A self-taught photographer, Biermann first bought a camera after the births of her daughter, Helga, and son, Gerd, with the intention of documenting their childhoods. She then set up a darkroom in her home, but within a short time her lens began to stray from her kids as she also took close-ups of toys, eggs, plants, and other imagery from her immediate surroundings in masterful high contrast. Her prints soon attracted attention, and were shown in significant photography exhibitions of the 1920s and ’30s alongside practitioners such as Herbert Bayer, Berenice Abbott, Florence Henri, and Albert Renger-Patzsch. Active between 1925–32, a period spanning Germany’s recovery from World War I and before the Nazi rise to power, in her lifetime Biermann was considered a major representative of German New Objectivity.
Her previous English-language monograph was Aenne Biermann: 60 Fotos (1930), published by art historian and critic Franz Roh as the second installment in a series about avant-garde photographers (immediately following celebrated Bauhaus photographer László Moholy-Nagy). It came just past the midpoint of Biermann’s flashbulb seven-year career. But unlike this, and the handful of exhibition catalogues that have been published about Biermann since, the current monograph (released to coincide with a solo exhibition at the Tel Aviv Museum of Art that ran from May to November of last year) is unique in that it includes 27 photographs held by the photographer’s descendants in Israel—as well as their narrative. Biermann’s husband and children escaped Nazi Germany separately at varying points in the 1930s, forced to flee due to their Jewish identities. Later, because of a combination of their geographic distance from Germany and the lack of awareness about Biermann’s work until now in Israel, they never shared the vintage photographs that decorate their homes. “This portrait of her husband,” explains Raz Samira, editor of the monograph and photography curator at the Tel Aviv Museum of Art, “we literally took it off the wall.”
Other works borrowed from the Biermann living room walls and family albums, which appear exclusively in Aenne Biermann: Up Close and Personal, are a pensive self-portrait, a dramatic close-up of a pale orchid, and a candid 1928 snapshot of Helga and Gerd playing in the bathtub. The book also draws on the recollections of the Biermann family, and is the first to include the family in its production.
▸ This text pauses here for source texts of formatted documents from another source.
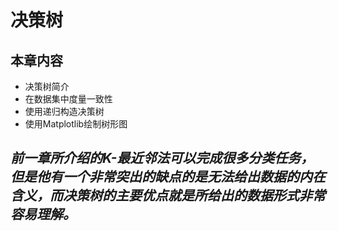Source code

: # 决策树
## 本章内容
+ 决策树简介
+ 在数据集中度量一致性
+ 使用递归构造决策树
+ 使用Matplotlib绘制树形图

*前一章所介绍的K-最近邻法可以完成很多分类任务，但是他有一个非常突出的缺点的是无法给出数据的内在含义，而决策树的主要优点就是所给出的数据形式非常容易理解。*
---
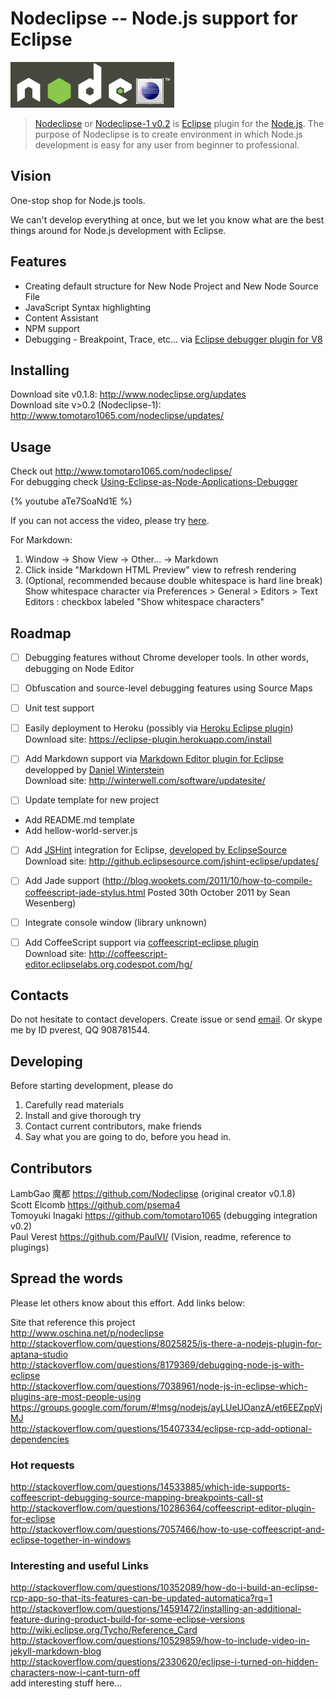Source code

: # Nodeclipse -- Node.js support for Eclipse

![nodeclipse-logo](nodeclipse-logo-rough.png)

> [Nodeclipse](http://www.nodeclipse.org/) or [Nodeclipse-1 v0.2](http://www.tomotaro1065.com/nodeclipse/) is [Eclipse](http://www.eclipse.org/) plugin for the [Node.js](http://www.nodejs.org/). 
The purpose of Nodeclipse is to create environment in 
which Node.js development is easy for any user from beginner to professional. 

## Vision

One-stop shop for Node.js tools.

We can't develop everything at once, but we let you know what are the best things around for Node.js development with Eclipse.

## Features

* Creating default structure for New Node Project and New Node Source File 
* JavaScript Syntax highlighting
* Content Assistant
* NPM support
* Debugging - Breakpoint, Trace, etc... via [Eclipse debugger plugin for V8](http://code.google.com/p/chromedevtools/)

## Installing

Download site v0.1.8: http://www.nodeclipse.org/updates  
Download site v>0.2 (Nodeclipse-1): http://www.tomotaro1065.com/nodeclipse/updates/

## Usage

Check out http://www.tomotaro1065.com/nodeclipse/  
For debugging check [Using-Eclipse-as-Node-Applications-Debugger]( https://github.com/joyent/node/wiki/Using-Eclipse-as-Node-Applications-Debugger)

{% youtube aTe7SoaNd1E %}

If you can not access the video, please try <a href="http://tomotaro1065.github.com/nodeclipse/index2.htm">here</a>.

For Markdown: 

1. Window -> Show View -> Other... -> Markdown
2. Click inside "Markdown HTML Preview" view to refresh rendering
3. (Optional, recommended because double whitespace is hard line break) 
	Show whitespace character via Preferences > General > Editors > Text Editors : checkbox labeled "Show whitespace characters"


## Roadmap

- [ ] Debugging features without Chrome developer tools.  In other words, debugging on Node Editor
- [ ] Obfuscation and source-level debugging features using Source Maps
- [ ] Unit test support
- [ ] Easily deployment to Heroku (possibly via [Heroku Eclipse plugin](https://devcenter.heroku.com/articles/getting-started-with-heroku-eclipse))  
	Download site: https://eclipse-plugin.herokuapp.com/install

- [ ] Add Markdown support via [Markdown Editor plugin for Eclipse](http://www.winterwell.com/software/markdown-editor.php) developped by [Daniel Winterstein](http://winterstein.me.uk)  
	Download site: http://winterwell.com/software/updatesite/
- [ ] Update template for new project
* Add README.md template
* Add hellow-world-server.js
- [ ] Add [JSHint](http://www.jshint.com/) integration for Eclipse, [developed by EclipseSource](https://github.com/eclipsesource/jshint-eclipse)  
	Download site: http://github.eclipsesource.com/jshint-eclipse/updates/
- [ ] Add Jade support	(http://blog.wookets.com/2011/10/how-to-compile-coffeescript-jade-stylus.html Posted 30th October 2011 by Sean Wesenberg)
- [ ] Integrate console window (library unknown)
- [ ] Add CoffeeScript support via [coffeescript-eclipse plugin](https://github.com/adamschmideg/coffeescript-eclipse)  
	Download site: http://coffeescript-editor.eclipselabs.org.codespot.com/hg/
	
	
## Contacts
Do not hesitate to contact developers. 
Create issue or send [email](mailto:dev@nodeclipse.com).
Or skype me by ID pverest, QQ 908781544.

## Developing

Before starting development, please do

1. Carefully read materials
2. Install and give thorough try
3. Contact current contributors, make friends
4. Say what you are going to do, before you head in.


## Contributors
LambGao 魔都 https://github.com/Nodeclipse (original creator v0.1.8)   
Scott Elcomb https://github.com/psema4  
Tomoyuki Inagaki https://github.com/tomotaro1065  (debugging integration v0.2)  
Paul Verest https://github.com/PaulVI/  (Vision, readme, reference to plugings)  

## Spread the words

Please let others know about this effort. Add links below:  

Site that reference this project  
http://www.oschina.net/p/nodeclipse  
http://stackoverflow.com/questions/8025825/is-there-a-nodejs-plugin-for-aptana-studio  
http://stackoverflow.com/questions/8179369/debugging-node-js-with-eclipse  
http://stackoverflow.com/questions/7038961/node-js-in-eclipse-which-plugins-are-most-people-using  
https://groups.google.com/forum/#!msg/nodejs/ayLUeUOanzA/et6EEZppVjMJ  
http://stackoverflow.com/questions/15407334/eclipse-rcp-add-optional-dependencies  

### Hot requests

http://stackoverflow.com/questions/14533885/which-ide-supports-coffeescript-debugging-source-mapping-breakpoints-call-st  
http://stackoverflow.com/questions/10286364/coffeescript-editor-plugin-for-eclipse  
http://stackoverflow.com/questions/7057466/how-to-use-coffeescript-and-eclipse-together-in-windows  

### Interesting and useful Links

http://stackoverflow.com/questions/10352089/how-do-i-build-an-eclipse-rcp-app-so-that-its-features-can-be-updated-automatica?rq=1  
http://stackoverflow.com/questions/14591472/installing-an-additional-feature-during-product-build-for-some-eclipse-versions  
http://wiki.eclipse.org/Tycho/Reference_Card  
http://stackoverflow.com/questions/10529859/how-to-include-video-in-jekyll-markdown-blog  
http://stackoverflow.com/questions/2330620/eclipse-i-turned-on-hidden-characters-now-i-cant-turn-off  
add interesting stuff here...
Among the four major essays that compose the book is one written by Biermann's granddaughter, Edna Goldacki Biermann, who imparts intimate details missing from the more scholarly content, recounting Biermann’s basic biography and discussing her place in the history of photography. Edna writes about never knowing her grandmother, discovering that Aenne loved playing piano, and about how her grandfather carefully packaged all his late wife’s negatives and photographic equipment together with select family belongings in a shipping container meant to follow them to Palestine, to no avail. It is evident from her words that the fate of the photographs in that missing container has haunted multiple generations of Biermanns.
Loss is an overarching theme in the monograph, even in the essays of curators and scholars who are left guessing about much of Biermann’s oeuvre, accepting the fact that many questions will likely always remain unanswered. Only a tenth of her photographs survived World War II and the passage of a century, and Biermann published just a single text in her lifetime. Still, the monograph and recent wave of exhibitions convey optimism, too, as a sign that we may yet be hearing a lot more from Aenne Biermann.